Task brief:
Check each line of the records below for the word "lookup" and copy those where it appears.

§ §

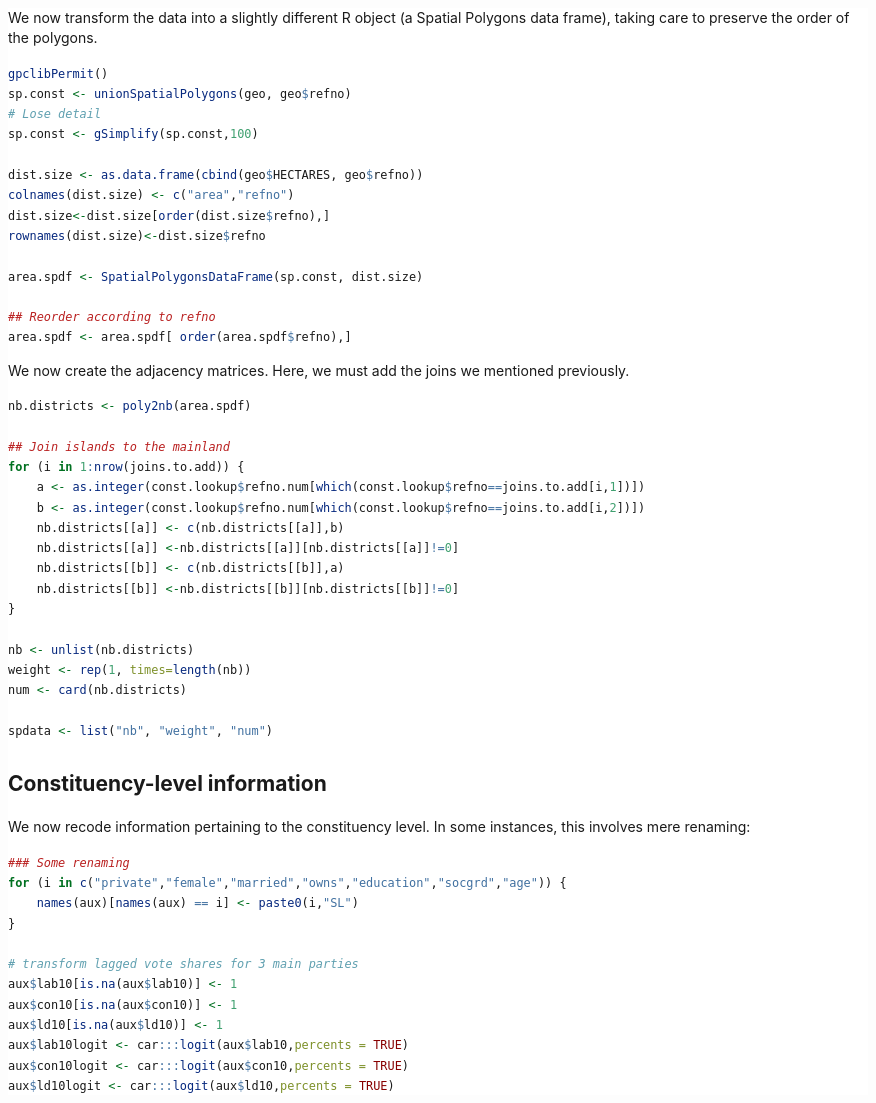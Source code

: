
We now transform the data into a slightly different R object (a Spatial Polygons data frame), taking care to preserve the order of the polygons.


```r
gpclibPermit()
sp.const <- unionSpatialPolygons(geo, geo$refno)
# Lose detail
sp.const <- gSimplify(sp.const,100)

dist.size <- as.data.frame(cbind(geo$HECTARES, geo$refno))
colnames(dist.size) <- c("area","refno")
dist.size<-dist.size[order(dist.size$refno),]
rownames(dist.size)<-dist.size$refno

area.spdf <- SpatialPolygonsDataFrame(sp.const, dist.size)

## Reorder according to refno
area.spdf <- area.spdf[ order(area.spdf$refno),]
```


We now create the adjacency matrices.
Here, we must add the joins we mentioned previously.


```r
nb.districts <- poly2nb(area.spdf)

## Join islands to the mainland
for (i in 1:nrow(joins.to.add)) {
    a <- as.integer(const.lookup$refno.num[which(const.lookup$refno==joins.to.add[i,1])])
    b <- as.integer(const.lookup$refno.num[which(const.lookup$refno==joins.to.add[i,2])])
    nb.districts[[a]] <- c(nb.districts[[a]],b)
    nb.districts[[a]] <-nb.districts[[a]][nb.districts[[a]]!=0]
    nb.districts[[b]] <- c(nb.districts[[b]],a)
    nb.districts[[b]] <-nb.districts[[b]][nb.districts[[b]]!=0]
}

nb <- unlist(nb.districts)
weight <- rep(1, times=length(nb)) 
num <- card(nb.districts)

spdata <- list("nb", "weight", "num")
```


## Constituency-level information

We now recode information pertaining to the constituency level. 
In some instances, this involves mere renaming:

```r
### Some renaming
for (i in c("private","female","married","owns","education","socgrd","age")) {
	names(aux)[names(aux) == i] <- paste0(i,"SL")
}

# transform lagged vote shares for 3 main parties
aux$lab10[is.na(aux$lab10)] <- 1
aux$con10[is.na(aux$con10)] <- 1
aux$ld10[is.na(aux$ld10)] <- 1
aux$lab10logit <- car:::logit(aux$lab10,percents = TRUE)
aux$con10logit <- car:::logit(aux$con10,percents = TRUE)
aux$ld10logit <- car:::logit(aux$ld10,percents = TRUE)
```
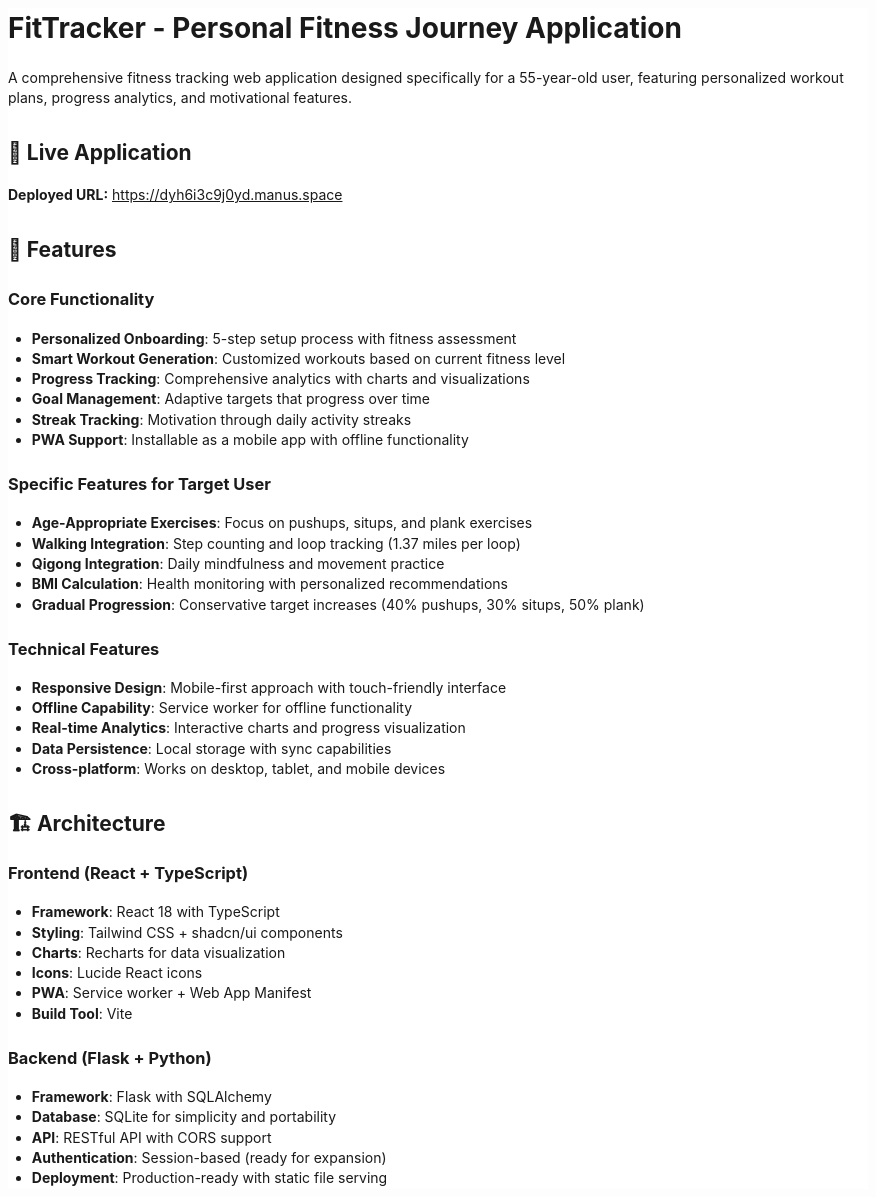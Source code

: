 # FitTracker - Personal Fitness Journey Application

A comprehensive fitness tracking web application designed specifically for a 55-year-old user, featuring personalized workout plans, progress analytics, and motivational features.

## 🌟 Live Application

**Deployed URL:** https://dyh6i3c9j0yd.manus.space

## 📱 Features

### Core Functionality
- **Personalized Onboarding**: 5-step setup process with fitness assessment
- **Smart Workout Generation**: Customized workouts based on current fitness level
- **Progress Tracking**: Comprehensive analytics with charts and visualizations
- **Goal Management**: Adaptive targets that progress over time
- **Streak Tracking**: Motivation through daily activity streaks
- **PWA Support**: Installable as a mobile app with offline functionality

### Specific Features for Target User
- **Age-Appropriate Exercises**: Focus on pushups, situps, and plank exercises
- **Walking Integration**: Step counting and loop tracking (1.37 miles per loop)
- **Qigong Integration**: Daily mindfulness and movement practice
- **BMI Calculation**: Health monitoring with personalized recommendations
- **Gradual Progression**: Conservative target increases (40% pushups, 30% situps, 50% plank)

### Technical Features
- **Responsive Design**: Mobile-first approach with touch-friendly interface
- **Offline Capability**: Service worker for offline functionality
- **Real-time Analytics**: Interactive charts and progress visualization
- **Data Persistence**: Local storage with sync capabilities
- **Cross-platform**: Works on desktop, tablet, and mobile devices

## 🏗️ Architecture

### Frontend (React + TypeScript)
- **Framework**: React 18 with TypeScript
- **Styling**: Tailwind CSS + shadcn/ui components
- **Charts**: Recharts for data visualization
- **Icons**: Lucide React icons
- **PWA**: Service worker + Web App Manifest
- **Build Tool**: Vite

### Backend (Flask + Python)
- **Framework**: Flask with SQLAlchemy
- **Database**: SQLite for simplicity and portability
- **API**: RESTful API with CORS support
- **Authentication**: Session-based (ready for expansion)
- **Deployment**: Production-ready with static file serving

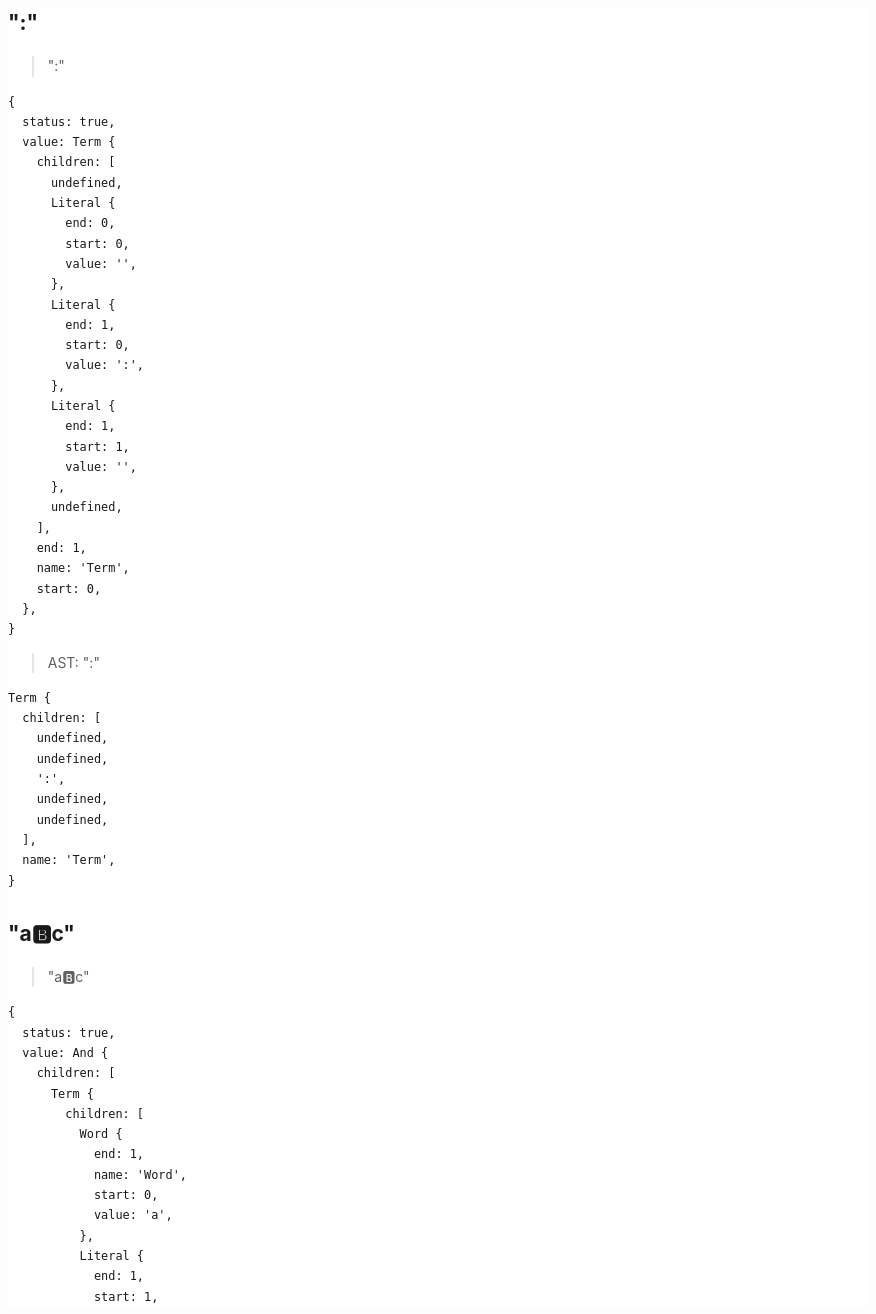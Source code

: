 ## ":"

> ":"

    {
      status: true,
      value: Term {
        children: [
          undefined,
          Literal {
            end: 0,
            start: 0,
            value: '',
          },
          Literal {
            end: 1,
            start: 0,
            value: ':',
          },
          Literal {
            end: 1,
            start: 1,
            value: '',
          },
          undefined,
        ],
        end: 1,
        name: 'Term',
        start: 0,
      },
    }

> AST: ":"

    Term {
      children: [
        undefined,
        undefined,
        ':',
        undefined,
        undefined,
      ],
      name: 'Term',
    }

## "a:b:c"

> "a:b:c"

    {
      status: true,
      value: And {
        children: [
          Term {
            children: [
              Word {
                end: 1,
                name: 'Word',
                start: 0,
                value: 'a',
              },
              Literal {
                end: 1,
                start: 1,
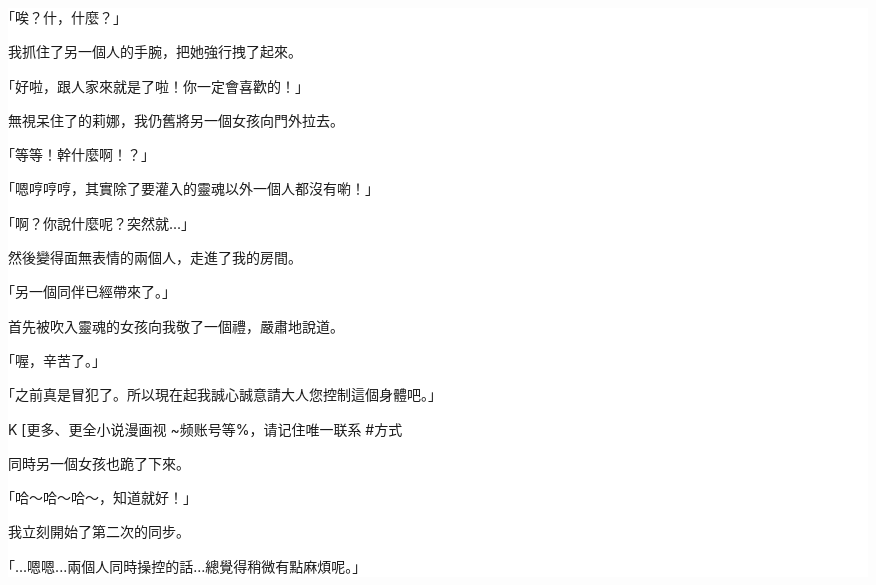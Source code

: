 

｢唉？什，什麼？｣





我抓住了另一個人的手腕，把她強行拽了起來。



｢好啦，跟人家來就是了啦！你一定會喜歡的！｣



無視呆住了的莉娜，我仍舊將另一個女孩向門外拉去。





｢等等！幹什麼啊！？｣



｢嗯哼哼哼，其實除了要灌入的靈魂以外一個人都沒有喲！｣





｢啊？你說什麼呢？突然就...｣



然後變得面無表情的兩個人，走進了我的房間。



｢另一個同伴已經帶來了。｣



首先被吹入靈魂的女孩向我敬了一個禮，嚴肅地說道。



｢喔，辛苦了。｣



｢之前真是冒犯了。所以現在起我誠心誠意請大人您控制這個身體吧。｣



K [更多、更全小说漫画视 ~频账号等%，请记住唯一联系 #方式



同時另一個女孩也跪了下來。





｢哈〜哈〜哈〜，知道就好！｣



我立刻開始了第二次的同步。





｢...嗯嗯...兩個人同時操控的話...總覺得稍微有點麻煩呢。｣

§ §

Answer below:
    a <- as.integer(const.lookup$refno.num[which(const.lookup$refno==joins.to.add[i,1])])
    b <- as.integer(const.lookup$refno.num[which(const.lookup$refno==joins.to.add[i,2])])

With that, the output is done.